The Old Masters (2004)
Birmingham Repertory Theatre, Birmingham, UK
Comedy Theatre, London, UK
 
 
Programme Cover
Written by Simon Gray
Directed by Harold Pinter
Set Design by Eileen Diss
Costume Design by Dany Everett
Lighting Design by Mick Hughes

Cast:-
Edward Fox as Bernard Berenson
Peter Bowles as Duveen
Barbara Jefford as Mary
Sally Dexter as Nicky
Steven Pacey as Fowles

Reveiw - Daily Telegraph - Friday 2nd July 2004
OLD MASTERS IN THEIR PRIME

The Old Masters is written by Simon Gray, directed by Harold Pinter, and stars two of Britain's most cherishable senior actors, Edward Fox and Peter Bowles. A few years ago, it would have been a sure fire hit.

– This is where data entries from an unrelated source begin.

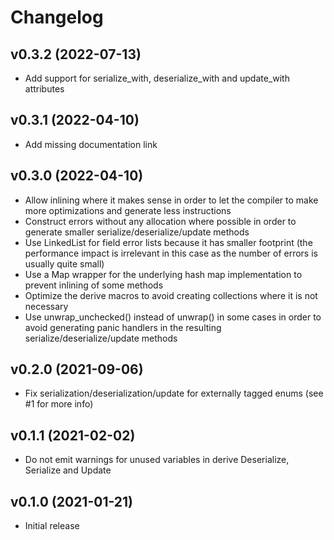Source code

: # Changelog

## v0.3.2 (2022-07-13)

* Add support for serialize_with, deserialize_with and update_with attributes

## v0.3.1 (2022-04-10)

* Add missing documentation link

## v0.3.0 (2022-04-10)

* Allow inlining where it makes sense in order to let the compiler to make more
  optimizations and generate less instructions
* Construct errors without any allocation where possible in order to generate
  smaller serialize/deserialize/update methods
* Use LinkedList for field error lists because it has smaller footprint (the
  performance impact is irrelevant in this case as the number of errors is
  usually quite small)
* Use a Map wrapper for the underlying hash map implementation to prevent
  inlining of some methods
* Optimize the derive macros to avoid creating collections where it is not
  necessary
* Use unwrap_unchecked() instead of unwrap() in some cases in order to avoid
  generating panic handlers in the resulting serialize/deserialize/update
  methods

## v0.2.0 (2021-09-06)

* Fix serialization/deserialization/update for externally tagged enums (see #1
  for more info)

## v0.1.1 (2021-02-02)

* Do not emit warnings for unused variables in derive Deserialize, Serialize
  and Update

## v0.1.0 (2021-01-21)

* Initial release
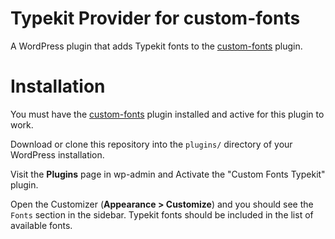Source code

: # Typekit Provider for custom-fonts

A WordPress plugin that adds Typekit fonts to the
[custom-fonts](https://github.com/Automattic/custom-fonts) plugin.

# Installation

You must have the [custom-fonts](https://github.com/Automattic/custom-fonts)
plugin installed and active for this plugin to work.

Download or clone this repository into the `plugins/` directory of your
WordPress installation.

Visit the **Plugins** page in wp-admin and Activate the "Custom Fonts Typekit"
plugin.

Open the Customizer (**Appearance > Customize**) and you should see the `Fonts`
section in the sidebar.  Typekit fonts should be included in the list of
available fonts.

Peter Bowles and Edward Fox
Photographer - Hugo Glendinning
These days, I'm not sure that such solid virtues are any longer  box office in a West End reeling from double whammy of declining audiences and a public taste that has been corrupted by so many shows offering instant mindless gratification. Enjoy The Old Masters while you can - it could be one of the last of its kind.

The action is set in 1937, at I Tatti, the beautiful villa outside Florence owned by the celebrated art historian Bernard Berenson, living in a ménage á trios with his ailing wife Mary and his devoted secretary Nicky.

Berenson is beginning to feel the financial pinch of owning such a splendid home, and regards the rise to power of Mussolini, whom he calls the Duck, with fear and loathing. The barbarians are all too evidently at the gates, threatening the civilisation to which Berenson has devoted his life.

Then Joseph Duveen, the powerful and flamboyant art dealer, arrives. He has had a turbulent relationship with Berenson for many years and has brought a painting with him, a picture of the adoration of the shepherds at Christ's nativity. The problem is that Berenson insists that it is by Titian, while Duveen is desperate for him to authenticate it as a rare Giorgione, which will vastly increase its price.

Steven Pacey & Edward Fox
Photographer - Hugo Glendinning
The play thus offers an examination of the fraught relationship between the aesthetic and spiritual value of art and its cash worth in the market place, as well as exploring Berenson's own integrity. This has been seriously undermined in recent years, with evidence that the man with the famous "eye" for old masters was involved in no end of highly dubious authentications.

The meat of the play consists of a marvellous central scene, straddling both sides of the interval, in which the devious Duveen attempts to bend Berenson to his will in a splendidly absorbing game of cat-and-mouse, in which you are never quite sure who is the cat and who the mouse. Better still, Bowles and Fox are at the very top of their game.

Some will doubtless complain that Fox is nothing like Berenson, a Lithuanian Jew who moved to America at the age of 10. Is it likely that such a man would speak like a magnificently eccentric English aristocrat from the novels of PG Wodehouse? No it isn't.

Sally Dexter
Photographer - Hugo Glendinning
Whenever Fox is holding forth, with that languorously drawling voice, those hooded eyes, and the pained, appalled expression of a man who has just swallowed an oyster and realised it's a wrong'un, we seem to be at Blandings Castle rather than I Tatti.

Personally, however, I can never get enough of this unique and extravagantly mannered actor, and what the performance lacks in authenticity, it certainly makes up for in preposterous entertainment value.

Nor does Peter Bowles allow himself to be daunted by such delicious hammery. Arriving in an astrakhan-collared coat like an actor-laddie of old, he performs his patented old-smoothie-with-just-a-hint-of-menace routine with all his familiar suave aplomb. Watching this pair playing against each other with such cunning is a joy.

Barbara Jefford
Photographer - Hugo Glendinning
Unfortunately, the central double act makes the exploration of Berenson's relationships with his wife and his mistress seem worryingly peripheral, though they are expertly played by Barbara Jefford and Sally Dexter. Nor can Pinter's production disguise the fact that the play sometimes seems unfocused and excessively garrulous.

In the final analysis, the piece is less illuminating about art, less touching in its account of human love, than one might have hoped. See it for Fox and Bowles, two wily old masters in their prime.